Zy Marquiez is an avid book reviewer, researcher, an open-minded skeptic, yogi, humanitarian, and freelance writer who studies regularly subjects like Consciousness, Education, Creativity, The Individual, Ancient History & Ancient Civilizations, Forbidden Archaeology, Big Pharma, Alternative Health, Space, Geoengineering, Social Engineering, Propaganda, and much more.

His own personal blog is BreakawayConsciousnessBlog.wordpress.com where his personal work is shared, while TheBreakaway.wordpress.com serves as a media portal which mirrors vital information usually ignored by mainstream press, but still highly crucial to our individual understanding of various facets of the world.

300 Word Memories #6 – Convalescing

solitude2
300 Word Memories #5 – Friendship

TheBreakaway | BreakawayConciousness
Zy Marquiez
March 21, 2017

Sometimes, in life, you just need to slow down, pump the breaks.

Although I personally don’t do anything I would consider ‘fast’ paced, sometimes I get so caught up in getting things done [don’t we all?] that I forget to take moments for myself.  Over time, I have learned that these moments are integral to staying fresh and keeping a great outlook on life, and also in keeping perspective of yourself and everything around you.

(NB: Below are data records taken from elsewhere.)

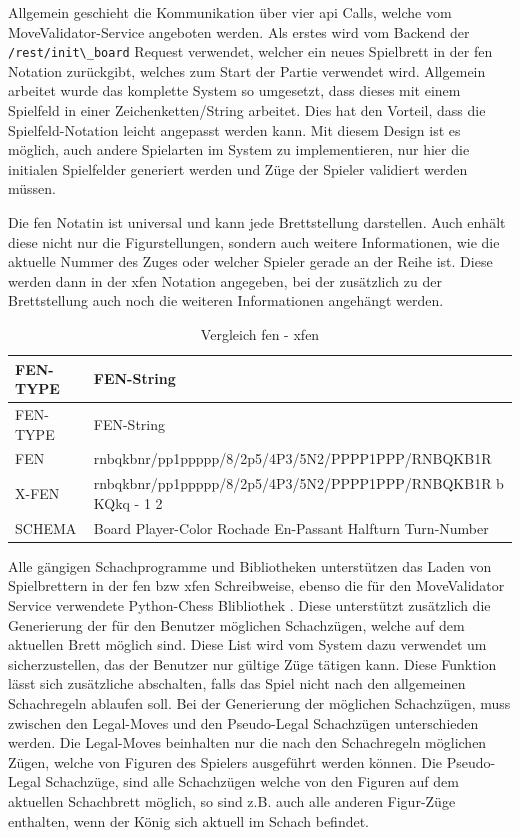 Allgemein geschieht die Kommunikation über vier \gls{api} Calls, welche
vom MoveValidator-Service angeboten werden. Als erstes wird vom Backend
der \passthrough{\lstinline!/rest/init\_board!} Request verwendet,
welcher ein neues Spielbrett in der \gls{fen} Notation zurückgibt,
welches zum Start der Partie verwendet wird. Allgemein arbeitet wurde
das komplette System so umgesetzt, dass dieses mit einem Spielfeld in
einer Zeichenketten/String arbeitet. Dies hat den Vorteil, dass die
Spielfeld-Notation leicht angepasst werden kann. Mit diesem Design ist
es möglich, auch andere Spielarten im System zu implementieren, nur hier
die initialen Spielfelder generiert werden und Züge der Spieler
validiert werden müssen.

Die \gls{fen} Notatin ist universal und kann jede Brettstellung
darstellen. Auch enhält diese nicht nur die Figurstellungen, sondern
auch weitere Informationen, wie die aktuelle Nummer des Zuges oder
welcher Spieler gerade an der Reihe ist. Diese werden dann in der
\gls{xfen} Notation angegeben, bei der zusätzlich zu der Brettstellung
auch noch die weiteren Informationen angehängt werden.

\begin{longtable}[]{@{}ll@{}}
\caption{Vergleich \gls{fen} - \gls{xfen}}\tabularnewline
\toprule
FEN-TYPE & FEN-String\tabularnewline
\midrule
\endfirsthead
\toprule
FEN-TYPE & FEN-String\tabularnewline
\midrule
\endhead
FEN & rnbqkbnr/pp1ppppp/8/2p5/4P3/5N2/PPPP1PPP/RNBQKB1R\tabularnewline
X-FEN & rnbqkbnr/pp1ppppp/8/2p5/4P3/5N2/PPPP1PPP/RNBQKB1R b KQkq - 1
2\tabularnewline
SCHEMA & Board Player-Color Rochade En-Passant Halfturn
Turn-Number\tabularnewline
\bottomrule
\end{longtable}

Alle gängigen Schachprogramme und Bibliotheken unterstützen das Laden
von Spielbrettern in der \gls{fen} bzw \gls{xfen} Schreibweise, ebenso
die für den MoveValidator Service verwendete Python-Chess Blibliothek
\cite{pythonchesslib}. Diese unterstützt zusätzlich die Generierung
der für den Benutzer möglichen Schachzügen, welche auf dem aktuellen
Brett möglich sind. Diese List wird vom System dazu verwendet um
sicherzustellen, das der Benutzer nur gültige Züge tätigen kann. Diese
Funktion lässt sich zusätzliche abschalten, falls das Spiel nicht nach
den allgemeinen Schachregeln ablaufen soll. Bei der Generierung der
möglichen Schachzügen, muss zwischen den Legal-Moves und den
Pseudo-Legal Schachzügen unterschieden werden. Die Legal-Moves
beinhalten nur die nach den Schachregeln möglichen Zügen, welche von
Figuren des Spielers ausgeführt werden können. Die Pseudo-Legal
Schachzüge, sind alle Schachzügen welche von den Figuren auf dem
aktuellen Schachbrett möglich, so sind z.B. auch alle anderen Figur-Züge
enthalten, wenn der König sich aktuell im Schach befindet.

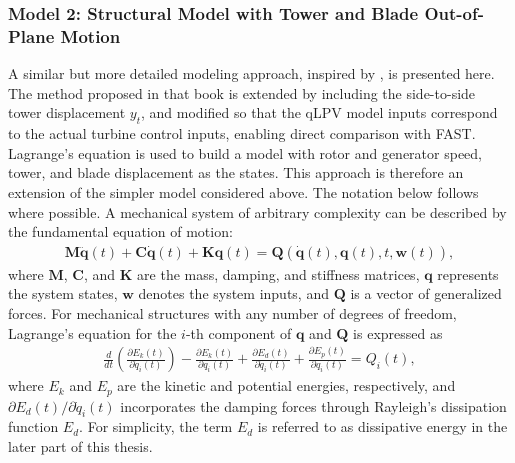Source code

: \subsubsection{Model 2: Structural Model with Tower and Blade Out-of-Plane Motion} 
A similar but more detailed modeling approach, inspired by \cite{Bianchi2007}, is presented here. The method proposed in that book is extended by including the side-to-side tower displacement $y_t$, and modified so that the qLPV model inputs correspond to the actual turbine control inputs, enabling direct comparison with FAST. Lagrange's equation is used to build a model with rotor and generator speed, tower, and blade displacement as the states. This approach is therefore an extension of the simpler model considered above. The notation below follows \cite{Bianchi2007} where possible.
%
A mechanical system of arbitrary complexity can be described by the fundamental equation of motion:
\begin{align} \label{eqLagrange}
    \mathbf{M}\ddot{\bm{q}}(t) + \mathbf{C}\dot{\bm{q}}(t) + \mathbf{K}{\bm{q}}(t) = \mathbf{Q}(\dot{\bm{q}}(t), \bm{q}(t), t, \bm{w}(t)),
\end{align}
where $\mathbf{M}$, $\mathbf{C}$, and $\mathbf{K}$ are the mass, damping, and stiffness matrices, $\bm{q}$ represents the system states, $\bm{w}$ denotes the system inputs, and $\mathbf{Q}$ is a vector of generalized forces. For mechanical structures with any number of degrees of freedom, Lagrange's equation for the $i$-th component of \(\bm{q}\) and \(\mathbf{Q}\) is expressed as
\begin{align*}
    \frac{d}{dt} \left(\frac{\partial E_k(t)}{\partial \dot{q}_i(t)} \right) - \frac{\partial E_k(t)}{\partial q_i(t)} + \frac{\partial E_d(t)}{\partial \dot{q}_i(t)} + \frac{\partial E_p(t)}{\partial q_i(t)} = Q_i(t),
\end{align*}
where \(E_k\) and \(E_p\) are the kinetic and potential energies, respectively, and $\partial E_d(t)/\partial \dot{q}_i(t)$ incorporates the damping forces through Rayleigh's dissipation function $E_d$. For simplicity, the term $E_d$ is referred to as dissipative energy in the later part of this thesis. %
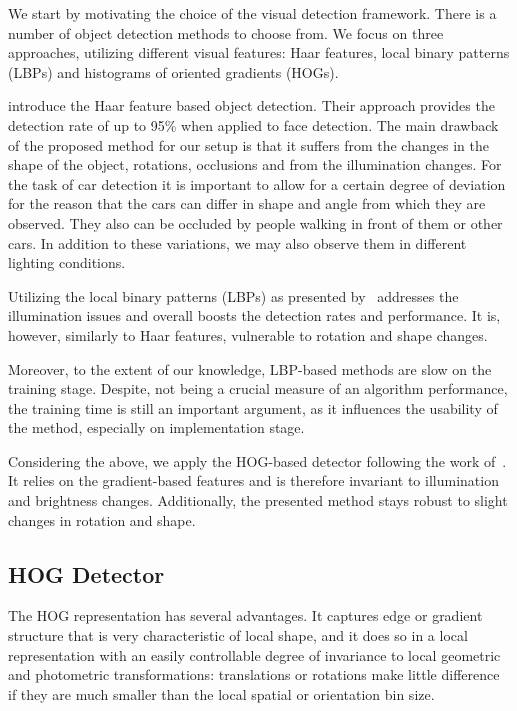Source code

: We start by motivating the choice of the visual detection framework. There is
a number of object detection methods to choose from. We focus on three
approaches, utilizing different visual features: Haar features, local binary
patterns (LBPs) and histograms of oriented gradients (HOGs).

\citet{violajones2001} introduce the Haar feature based object detection.
Their approach provides the detection rate of up to 95\% when applied to face
detection. The main drawback of the proposed method for our setup is that it
suffers from the changes in the shape of the object, rotations, occlusions and
from the illumination changes. For the task of car detection it is important
to allow for a certain degree of deviation for the reason that the cars can
differ in shape and angle from which they are observed. They also can be
occluded by people walking in front of them or other cars. In addition to
these variations, we may also observe them in different lighting conditions.

Utilizing the local binary patterns (LBPs) as presented by~\citet{lbp2010}
addresses the illumination issues and overall boosts the detection rates and
performance. It is, however, similarly to Haar features, vulnerable to
rotation and shape changes.

Moreover, to the extent of our knowledge, LBP-based methods are slow on the
training stage. Despite, not being a crucial measure of an algorithm
performance, the training time is still an important argument, as it
influences the usability of the method, especially on implementation stage.

Considering the above, we apply the HOG-based detector following the work
of~\citet{dalal2005}. It relies on the gradient-based features and is
therefore invariant to illumination and brightness changes. Additionally, the
presented method stays robust to slight changes in rotation and shape.

\subsection{HOG Detector}\label{sub:hog_detector}

The HOG representation has several advantages. It captures edge or
gradient structure that is very characteristic of local shape, and it does
so in a local representation with an easily controllable degree of
invariance to local geometric and photometric transformations:
translations or rotations make little difference if they are much smaller
than the local spatial or orientation bin size.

With experience, this perspective has taught me quite a few things about life and myself.  Regarding my life, it’s always been a point for me not to waste time, as this post here hints, and in being as efficient as possible.  That idea is great, and it does have its benefits, it’s just that sometimes we get saw caught in the tide of today that we forget about the lessons of yesterday and about the possibilities of tomorrow.  How we all get to our present moments matter, and if an individual arrives at their present moment in a full ready state, then it not only feels like a lot is getting done, but they feel like the time was worth something.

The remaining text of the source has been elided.